Judges Who Unleash 'Incurable Psychopaths' on Society to Billet Them in Own Homes: New Law
OTTAWA, ON (SP) — In a move to help incurable psychopaths better integrate into society, judges and other justice system officials who are responsible for releasing such people from prison will be required to provide living accommodation for them. So states a new law on the books. The law was proposed in order to prevent future occurrences like the 9-hour release-and-re-incarcerate two weeks ago of Martin Ferrier, the 31-year-old, 6-foot-5, 270-pound chronic violent offender released from jail on July 13. Unable to find a place to stay, Ferrier was back in jail within 9 hours of his release, after threatening a reporter and thereby violating one of the release conditions. The new law is an attempt to do a better job at allowing incurable psychopaths to participate more fully in society.
"The truth is, Mr. Ferrier had nowhere to go," said Mr. Justice Minoo Khoorshed, who presided over the session where Ferrier was sentenced to a further two years in jail for uttering the threat. "He tried to go to a motel in Brampton [Ontario], but they wouldn't have him. How can we expect incurable psychopaths to contribute to our society if they are exposed to such intolerance?"

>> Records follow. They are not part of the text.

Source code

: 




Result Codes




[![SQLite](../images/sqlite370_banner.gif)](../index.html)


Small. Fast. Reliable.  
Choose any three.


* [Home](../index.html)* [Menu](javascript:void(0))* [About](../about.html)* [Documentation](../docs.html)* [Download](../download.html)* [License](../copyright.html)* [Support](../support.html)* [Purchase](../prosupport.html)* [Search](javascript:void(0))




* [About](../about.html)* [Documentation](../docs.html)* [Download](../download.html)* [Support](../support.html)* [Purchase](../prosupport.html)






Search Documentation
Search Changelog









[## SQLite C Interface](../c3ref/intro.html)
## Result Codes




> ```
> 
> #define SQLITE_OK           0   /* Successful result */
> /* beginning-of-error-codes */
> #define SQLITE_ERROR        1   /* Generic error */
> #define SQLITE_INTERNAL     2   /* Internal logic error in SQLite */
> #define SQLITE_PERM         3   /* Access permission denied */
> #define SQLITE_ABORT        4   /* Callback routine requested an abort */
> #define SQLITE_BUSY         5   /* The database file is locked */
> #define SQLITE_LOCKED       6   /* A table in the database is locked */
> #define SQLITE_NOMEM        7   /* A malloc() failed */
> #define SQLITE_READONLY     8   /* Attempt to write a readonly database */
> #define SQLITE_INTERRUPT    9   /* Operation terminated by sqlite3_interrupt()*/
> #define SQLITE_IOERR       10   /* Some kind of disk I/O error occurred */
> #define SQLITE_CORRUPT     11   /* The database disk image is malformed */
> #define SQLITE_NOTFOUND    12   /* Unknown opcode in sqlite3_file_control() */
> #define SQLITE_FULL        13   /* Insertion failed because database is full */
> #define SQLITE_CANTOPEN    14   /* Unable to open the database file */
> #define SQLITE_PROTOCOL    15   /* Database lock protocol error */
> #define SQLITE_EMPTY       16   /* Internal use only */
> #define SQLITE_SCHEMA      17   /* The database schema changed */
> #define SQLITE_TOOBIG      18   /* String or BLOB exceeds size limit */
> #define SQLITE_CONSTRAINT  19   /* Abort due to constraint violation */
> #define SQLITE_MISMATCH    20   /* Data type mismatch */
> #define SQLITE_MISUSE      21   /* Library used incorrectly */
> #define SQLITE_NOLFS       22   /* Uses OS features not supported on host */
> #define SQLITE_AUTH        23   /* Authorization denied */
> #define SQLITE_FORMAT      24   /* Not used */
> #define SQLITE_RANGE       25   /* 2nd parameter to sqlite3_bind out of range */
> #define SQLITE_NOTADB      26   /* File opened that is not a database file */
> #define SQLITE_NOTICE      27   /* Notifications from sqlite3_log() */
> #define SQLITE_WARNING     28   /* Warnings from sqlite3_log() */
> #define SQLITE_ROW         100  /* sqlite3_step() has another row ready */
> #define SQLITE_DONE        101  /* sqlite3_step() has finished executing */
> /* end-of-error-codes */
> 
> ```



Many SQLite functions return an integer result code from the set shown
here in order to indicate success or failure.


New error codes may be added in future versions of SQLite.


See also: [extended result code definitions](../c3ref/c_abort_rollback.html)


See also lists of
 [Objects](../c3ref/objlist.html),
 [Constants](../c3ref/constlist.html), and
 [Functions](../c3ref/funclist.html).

Justice Khoorshed, who released Ferrier and then did his best to convince him to attempt to avoid a new jail sentence, is a key supporter of the new law. "Yes, it's true that Mr. Ferrier has been in jail 15 of the past 17 years, for more than 60 convictions on violent and sexual offences. That is precisely the problem. There is an extreme degree of prejudice in our society against such people. In order to help dangerous offenders like him live amongst us, we judges and parole board members will take it upon ourselves to provide accommodation for these people upon their release, either in our own homes, or in the homes of our immediate families."
Khoorshed went on to explain that an ideal way to help incurable psychopaths adjust to non-prison life is to show them trust. "It is too late this time for Mr. Ferrier. But when he is released again in two years, with this new law in effect, I will billet him in my own home. While adjusting back to society, he will help with household chores and yard-work. I may even suggest to him that he offer to baby-sit the neighbours' children, or walk them to school and back. This will show both him and the other residents of my community that incurable psychopaths are, just like the rest of us, members of society with something to contribute."